Henry Watson, the uncle of Derbyshire geologist White Watson, is regarded as one of the key figures in the development of the local industry of inlaying Ashford Black Marble in the 1750s. He owned a water-powered mill at Ashford in the Water.
An inlaid table in Derby Museum
There was a thriving trade in the manufacture of urns, obelisks and other decorative items from Ashford Black Marble during the late 18th and early 19th century. John Mawe had a museum in Matlock Bath that dealt in black marble and Ann Rayner engraved pictures, next door at another museum, on black marble using a diamond. Many fine examples of engraved and inlaid black marble exist in local collections, including those of Derby Museum, Buxton Museum, and Chatsworth House. In 2009 huge blocks of unworked Ashford Black Marble were unearthed during excavation work near to the Seven Stars public house in Derby. The plan was to auction them due to the rarity of unworked Ashford Black marble. It was speculated that the rocks had been abandoned when an Ashford Black Marble manufacturer moved in the 1880s.
Although referred to as marble, the rock is of purely sedimentary origin. It is a dark, fine-grained, muddy Carboniferous limestone, rich in bitumen which gives it its dark grey colouration which turns a glossy black when polished and surface treated. The prime source of this rock was from Arrock Mine, and later in 1832 from nearby Rookery Plantation, near Ashford-in-the-Water.

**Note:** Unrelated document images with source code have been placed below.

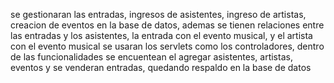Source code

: se gestionaran las entradas, ingresos de asistentes, ingreso de artistas, creacion de eventos en la base de datos,
ademas se tienen relaciones entre las entradas y los asistentes, la entrada con el evento musical, y el artista con el evento musical
se usaran los servlets como los controladores, dentro de las funcionalidades se encuentean el agregar asistentes, artistas, eventos y se venderan entradas, quedando respaldo en la base de datos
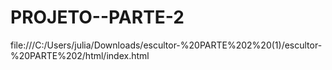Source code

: # PROJETO--PARTE-2
file:///C:/Users/julia/Downloads/escultor-%20PARTE%202%20(1)/escultor-%20PARTE%202/html/index.html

Fossil found in Black Marble by William Martin of a type that was once thought to be a crocodile tail
The limestone can be turned on a lathe to create urns, candlesticks and other similar objects, or sawn to produce smooth, flat items such as obelisks and paperweights. Derby Museum and Art Gallery holds collections of worked and part-worked items of Ashford Black Marble, acquired from an inlaying workshop owned by the Tomlinson family. This includes a range of pre-cut pieces ready for inlaying into the black marble background. Items such as forget-me-not and lily of the valley flowers would typically be represented. Coloured rocks to inlay into the black "marble" included grey, blue and purple minerals locally from Monyash, "rosewood" from Nettler Dale in Sheldon which consisted of red and white layers, barytes which created other variations, the local Castleton Blue John which could create purple, and yellow flourspar from Crich, whilst "Birds-Eye" rock had a design made from the fossils that it contained. The rarest mineral was known as "Duke's Red" and this was so valuable that it was stored at Chatsworth House. The tabletop design illustrated shows some of the combinations described here.
In the late 1780s Derbyshire geologist White Watson began to create explanatory geological tablets using Ashford Black Marble into which other local rocks were inlaid so as to represent the strata of the rocks in different parts of the county. Derby Museum has a diagram of Ecton Hill (see picture) made from Ashford Black Marble and other minerals.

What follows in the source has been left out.